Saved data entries
──────────

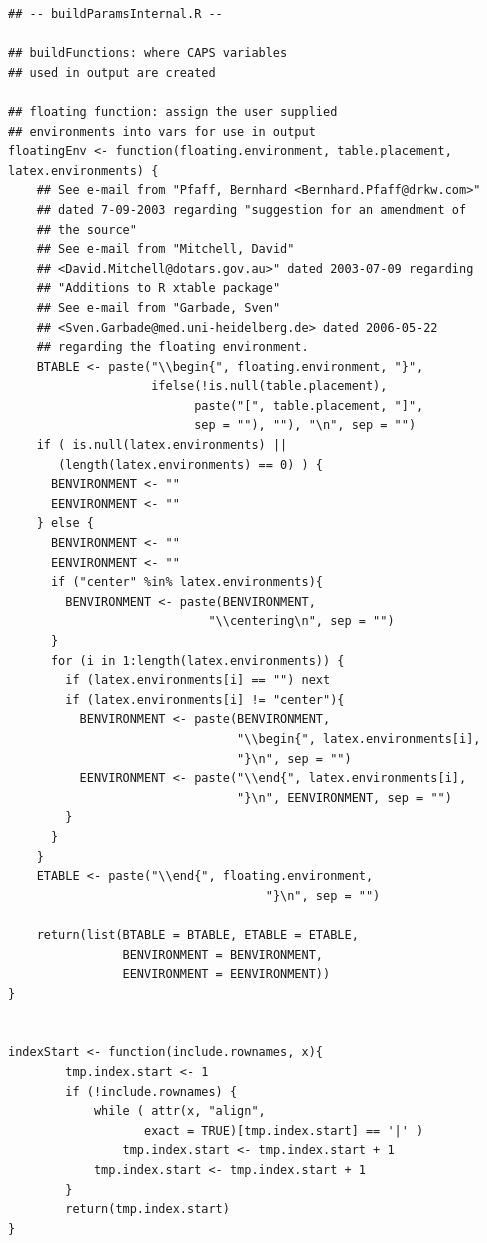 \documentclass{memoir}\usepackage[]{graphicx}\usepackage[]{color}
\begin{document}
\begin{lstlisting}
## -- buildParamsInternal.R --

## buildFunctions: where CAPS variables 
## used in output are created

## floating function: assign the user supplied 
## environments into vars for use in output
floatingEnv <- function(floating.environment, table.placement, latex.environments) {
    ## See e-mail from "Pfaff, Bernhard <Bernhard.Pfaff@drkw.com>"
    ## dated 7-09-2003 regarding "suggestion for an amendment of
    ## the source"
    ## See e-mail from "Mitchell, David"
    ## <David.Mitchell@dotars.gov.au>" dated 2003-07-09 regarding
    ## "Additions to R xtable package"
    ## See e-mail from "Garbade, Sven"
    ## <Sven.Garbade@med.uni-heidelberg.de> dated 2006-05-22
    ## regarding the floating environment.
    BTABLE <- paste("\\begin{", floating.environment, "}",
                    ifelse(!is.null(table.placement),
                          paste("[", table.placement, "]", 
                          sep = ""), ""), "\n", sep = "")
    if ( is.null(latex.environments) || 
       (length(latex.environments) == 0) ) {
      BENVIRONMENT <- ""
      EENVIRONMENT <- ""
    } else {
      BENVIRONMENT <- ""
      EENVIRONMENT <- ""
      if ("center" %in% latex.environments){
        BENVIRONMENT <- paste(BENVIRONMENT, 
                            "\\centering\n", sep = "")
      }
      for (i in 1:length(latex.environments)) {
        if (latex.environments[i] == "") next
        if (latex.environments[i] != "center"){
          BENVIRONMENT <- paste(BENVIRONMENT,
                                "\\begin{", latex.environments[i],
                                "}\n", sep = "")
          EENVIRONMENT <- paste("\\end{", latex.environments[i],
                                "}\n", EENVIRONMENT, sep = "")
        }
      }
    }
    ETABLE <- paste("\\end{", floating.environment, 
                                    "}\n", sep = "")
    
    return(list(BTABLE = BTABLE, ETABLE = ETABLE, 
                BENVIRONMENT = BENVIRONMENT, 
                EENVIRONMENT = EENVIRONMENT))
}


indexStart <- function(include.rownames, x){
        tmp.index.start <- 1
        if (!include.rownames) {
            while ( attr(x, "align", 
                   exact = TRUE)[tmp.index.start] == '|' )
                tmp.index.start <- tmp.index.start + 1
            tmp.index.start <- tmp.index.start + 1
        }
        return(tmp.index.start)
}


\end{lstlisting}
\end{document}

──────────

**Exercise requirements**
Read through the entries above, and wherever a line holds the string "BTABLE", copy it.

**Task solution**
    BTABLE <- paste("\\begin{", floating.environment, "}",
    return(list(BTABLE = BTABLE, ETABLE = ETABLE, 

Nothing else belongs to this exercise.